Dobra osobiste – czyli o tym jak zostałam „pustakiem”
Dobra osobiste przynależą każdemu, nawet osobom publicznym, medialnym, choć w tym przypadku możliwość wykorzystywania np. ich wizerunku jest inna. Ja natomiast nie jestem osobą medialną. I jako osoba niemedialna tylko zwykła dziewczyna postanowiłam, że chce wrócić do formy fizycznej i uznałam, że dobrym pierwszym krokiem będzie udział w obozie Anny Lewandowskiej. Miałam szczęście i udało mi się zapisać na zimowy obóz 2018.
Oczywiście zdawałam sobie sprawę z tego, że na obozie zapewne pojawią się znane dziewczyny, a być może nawet te, które ja follow’uje za pośrednictwem Instagrama. I tak też było. W obozie brała udział np. Zosia Ślotała, którą bardzo cenię za zaangażowanie we własną markę Petite Maison i łączenie życia zawodowego z wychowaniem dwójki dzieci. Wiedziałam również, że obóz będzie relacjonowany przez portale plotkarskie takie jak Pudelek. Nie przewidziałam natomiast, że na Pudelku znajdą się zdjęcia również osób niemedialnych, ale przede wszystkie tego, że zostanę nazwana „pustakiem”, zagoniona do garów i okrzyknięta grubasem. Jak to się stało?
Otóż wszystko zaczęło się od relacji Pudelka na temat obozu, w której w galerii zdjęć pojawiała się fotografia dziewczyn, które mieszkały ze mną w domku. Pudelek pobrał zdjęcie z profilu na Instagramie jednej z dziewczyn. Oczywiście relacja Pudelka sprowadzała się do tego, że podczas obozu uczestniczki nie robią nic oprócz selfie. Ale taką relację jeszcze bym zrozumiała, bo przecież zadaniem i celem Pudelka jest uzyskanie jak największej poczytności a mało sensacyjne byłoby doniesienie o tym, że podczas obozu uczestniczki rzeczywiście wypacają siódme poty i w trakcie trzech treningów dziennie „wychodziły poza swoją strefę komfortu”, że dla znacznej części uczestniczek te siedem dni obozu ma ogromny wpływ na dalsze życie i powoduje, że zmieniają one nie tylko swoje nawyki żywieniowe i tryb życia, ale również zwiększają swoją samoocenę. Muszę tu jednak zaznaczyć, że nie akceptuję tego, że czytelników Pudelka bardziej interesuje to, że uczestniczki nie robią nic tylko selfie, a nie prawda o obozie. Niestety chyba natura większości ludzi jest taka, że uwielbiają sensacyjne doniesienia, które sprowadzają się do tego, że drugiemu dzieje się krzywda albo, że jest głupszy, brzydszy, mniej zdolny.

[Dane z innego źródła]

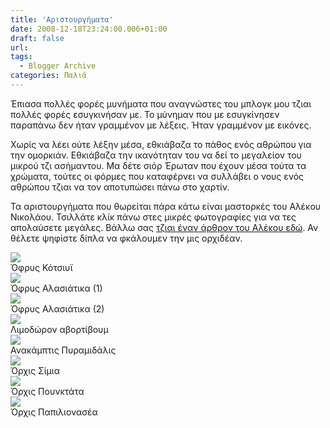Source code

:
 ```yaml
---
title: 'Αριστουργήματα'
date: 2008-12-18T23:24:00.006+01:00
draft: false
url: 
tags:
  - Blogger Archive
categories: Παλιά
---
```


Έπιασα πολλές φορές μυνήματα που αναγνώστες του μπλογκ μου τζιαι πολλές φορές εσυγκινήσαν με. Το μύνημαν που με εσυγκίνησεν παραπάνω δεν ήταν γραμμένον με λέξεις. Ήταν γραμμένον με εικόνες.  
  
Χωρίς να λέει ούτε λέξην μέσα, εθκιάβαζα το πάθος ενός αθρώπου για την ομορκιάν. Εθκιάβαζα την ικανότηταν του να δεί το μεγαλείον του μικρού τζι ασήμαντου. Μα δέτε σιόρ Έρωταν που έχουν μέσα τούτα τα χρώματα, τούτες οι φόρμες που καταφέρνει να συλλάβει ο νους ενός αθρώπου τζιαι να τον αποτυπώσει πάνω στο χαρτίν.  
  
Τα αριστουργήματα που θωρείται πάρα κάτω είναι μαστορκές του Αλέκου Νικολάου. Τσιλλάτε κλίκ πάνω στες μικρές φωτογραφίες για να τες απολαύσετε μεγάλες. Βάλλω σας [τζιαι έναν άρθρον του Αλέκου εδώ](http://acerasanthropophorum.blogspot.com/2008/12/blog-post.html). Αν θέλετε ψηφίστε δίπλα να φκάλουμεν την μις ορχιδέαν.  
  
  
[![](https://blogger.googleusercontent.com/img/b/R29vZ2xl/AVvXsEg9VKoGgm6J9sTzaIhA4YAjsAl9h_3K5ci2O-4WTxhn4zlGd8hLk1-4sSuZW4HBTadXyHM6rnUffgyiNZ7oS_SL-eRVbsmysvB8YAnxljRhCYs4UF9T9HPVeig-Dv_C50qCpNamsISyMFc/s400/Ophrys+kotschyi.JPG)](https://blogger.googleusercontent.com/img/b/R29vZ2xl/AVvXsEg9VKoGgm6J9sTzaIhA4YAjsAl9h_3K5ci2O-4WTxhn4zlGd8hLk1-4sSuZW4HBTadXyHM6rnUffgyiNZ7oS_SL-eRVbsmysvB8YAnxljRhCYs4UF9T9HPVeig-Dv_C50qCpNamsISyMFc/s1600-h/Ophrys+kotschyi.JPG)  
Όφρυς Κότσιυϊ  
[![](https://blogger.googleusercontent.com/img/b/R29vZ2xl/AVvXsEjlB1yKJKV-p0WjaOmtQ4Br_vqJVknHL2vbASaLXB-rwqe_80vRpNOsxC6soGWdm4xt1_p2Gw4c7SIRqFLB5TjUhOuLIwgEthDyS4A1gqG4ISVGShyphenhyphenjGfW4VDSteI1mgLqsaj7nHUqjw_U/s400/Ophrys+alasiatica.JPG)](https://blogger.googleusercontent.com/img/b/R29vZ2xl/AVvXsEjlB1yKJKV-p0WjaOmtQ4Br_vqJVknHL2vbASaLXB-rwqe_80vRpNOsxC6soGWdm4xt1_p2Gw4c7SIRqFLB5TjUhOuLIwgEthDyS4A1gqG4ISVGShyphenhyphenjGfW4VDSteI1mgLqsaj7nHUqjw_U/s1600-h/Ophrys+alasiatica.JPG)  
Όφρυς Αλασιάτικα (1)  
[![](https://blogger.googleusercontent.com/img/b/R29vZ2xl/AVvXsEi0dxwpQJ_gFVe3v-CPJyuWVNZN9i2-Yuh0UFrCv1jyiP_11QYCx79E0oRhtDg2XYlLBCxC8K1L47VXBeYWgERJ58TY4wHmtcnByyE-dfM78jXzmNrH6rQEGvM9zFfYwRfY5aTOh2JL__Y/s400/Ophrys+alasiatica+2.JPG)](https://blogger.googleusercontent.com/img/b/R29vZ2xl/AVvXsEi0dxwpQJ_gFVe3v-CPJyuWVNZN9i2-Yuh0UFrCv1jyiP_11QYCx79E0oRhtDg2XYlLBCxC8K1L47VXBeYWgERJ58TY4wHmtcnByyE-dfM78jXzmNrH6rQEGvM9zFfYwRfY5aTOh2JL__Y/s1600-h/Ophrys+alasiatica+2.JPG)  
Όφρυς Αλασιάτικα (2)  
[![](https://blogger.googleusercontent.com/img/b/R29vZ2xl/AVvXsEj0x3u_ReTSW1L3qT08A6MbIL2cDUAh9hrzkRDnzTQjRLkMY_U-sLV00h42mI-1JUrS3nqUX1l5rLAiayApW71sd4cob0JJCdv68APT4NxoCKCe2LycXE-z91q1g5G0fUVclHUfy7Gx8bU/s400/Limodorum+abortivum.JPG)](https://blogger.googleusercontent.com/img/b/R29vZ2xl/AVvXsEj0x3u_ReTSW1L3qT08A6MbIL2cDUAh9hrzkRDnzTQjRLkMY_U-sLV00h42mI-1JUrS3nqUX1l5rLAiayApW71sd4cob0JJCdv68APT4NxoCKCe2LycXE-z91q1g5G0fUVclHUfy7Gx8bU/s1600-h/Limodorum+abortivum.JPG)  
Λιμοδώρον αβορτίβουμ  
[![](https://blogger.googleusercontent.com/img/b/R29vZ2xl/AVvXsEgNG3r9P0YlE5UWWQA2L3OM2od4aCTbaMOwNtosDkUG_NCBvuzKxGrRRttUWlRTF0SYZMHJRRbmfpWXxn3-vAGTBOfHm9Zdxkw3mmHkghvKFjNnFjKI1BIL-M4A9YavXjSGMy-tcp2VvhA/s400/Anacamptis+pyramidalis.JPG)](https://blogger.googleusercontent.com/img/b/R29vZ2xl/AVvXsEgNG3r9P0YlE5UWWQA2L3OM2od4aCTbaMOwNtosDkUG_NCBvuzKxGrRRttUWlRTF0SYZMHJRRbmfpWXxn3-vAGTBOfHm9Zdxkw3mmHkghvKFjNnFjKI1BIL-M4A9YavXjSGMy-tcp2VvhA/s1600-h/Anacamptis+pyramidalis.JPG)  
Ανακάμπτις Πυραμιδάλις  
[![](https://blogger.googleusercontent.com/img/b/R29vZ2xl/AVvXsEgdkVDI618PhkrpUDs6qu-Y0lONpFSJMNhiX34OUGo0FkdJPIRFGrDV6ntjCQ51ZITkF1YVXyr0Dxhsw1woqA3hNRFFDq3H7SO_7TGSRQPYdzyRUf4b6r9byEvQZ5uHSNHaTGt_qztYGs0/s400/Orchis+simia.JPG)](https://blogger.googleusercontent.com/img/b/R29vZ2xl/AVvXsEgdkVDI618PhkrpUDs6qu-Y0lONpFSJMNhiX34OUGo0FkdJPIRFGrDV6ntjCQ51ZITkF1YVXyr0Dxhsw1woqA3hNRFFDq3H7SO_7TGSRQPYdzyRUf4b6r9byEvQZ5uHSNHaTGt_qztYGs0/s1600-h/Orchis+simia.JPG)  
Όρχις Σίμια  
[![](https://blogger.googleusercontent.com/img/b/R29vZ2xl/AVvXsEjhywtvwUHBEI0WQkSUG63o332fhyehGqyTJcJYDrrQuXdZqM-ZkiP-HKzkf6a1e2KD02FPkPzMmfp9Af6PSm7FjwpfCncLl1_KngnUalQotb1BmpC59jtBZIpWyQMJNHiVuJKU5ZP-oZo/s400/Orchis+punctulata.JPG)](https://blogger.googleusercontent.com/img/b/R29vZ2xl/AVvXsEjhywtvwUHBEI0WQkSUG63o332fhyehGqyTJcJYDrrQuXdZqM-ZkiP-HKzkf6a1e2KD02FPkPzMmfp9Af6PSm7FjwpfCncLl1_KngnUalQotb1BmpC59jtBZIpWyQMJNHiVuJKU5ZP-oZo/s1600-h/Orchis+punctulata.JPG)  
Όρχις Πουνκτάτα   
[![](https://blogger.googleusercontent.com/img/b/R29vZ2xl/AVvXsEhiVYzYlni0enEA5jDJO6cQArGpJJpGRLzddUunwKMOIEZrNgtZaOn1Diy96dDyVQriL4nrN4Vp21WZnPqVUQ91c-esLsR3CHbEvz6XGENM-OWmeq8MMojkZXgqqjx5Z2fiKXHwrx0azqo/s400/Orchis+papillionacea.JPG)](https://blogger.googleusercontent.com/img/b/R29vZ2xl/AVvXsEhiVYzYlni0enEA5jDJO6cQArGpJJpGRLzddUunwKMOIEZrNgtZaOn1Diy96dDyVQriL4nrN4Vp21WZnPqVUQ91c-esLsR3CHbEvz6XGENM-OWmeq8MMojkZXgqqjx5Z2fiKXHwrx0azqo/s1600-h/Orchis+papillionacea.JPG)  
Όρχις Παπιλιονασέα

Jednak ten wpis nie ma na celu wychwalania obozów Anny Lewandowskiej ani samej Anny Lewandowskiej i jej #healthyteam’u. Tym wpisem chciałam zwrócić uwagę na to jak przez Internet i poczucie co do rzekomej anonimowości w Internecie łatwo jest obraźliwie i wulgarnie wypowiadać się na temat ludzi, których w ogóle się nie zna.
Otóż, pod relacją Pudelka na temat obozu pojawiło się mnóstwo komentarzy, w których wszystkie uczestniczki zostały wyzwane od „pustaków”, zagonione do garów i okrzyknięte grubasami. Możliwość zamieszczania komentarzy pod wpisami w Internecie nie służy swobodzie wyrażania opinii, a ma jedynie na celu dać upust nienawiści i niechęci do innych ludzi.
Ilość obraźliwych i wulgarnych wypowiedzi w Internecie jest wprost niewiarygodna. Dobra osobiste są w Internecie nagminnie naruszane. Przykre jest to, że nie zanosi się na to, aby ludzie się zmienili, tym bardziej, że domniemywana przez nich anonimowość w Internecie czyni komentatorów bardziej odważnymi. A czy po prostu nie moglibyśmy być dla siebie milsi, żyć własnym życie i nie szukać sztucznych sensacji. A jeśli kogoś nie lubimy (pomimo, że go nie znamy) to może najprostszym rozwiązaniem jest nie śledzić jego profili społecznościowych i zwyczajnie go nie obserwować i po prostu nie komentować, bo po co.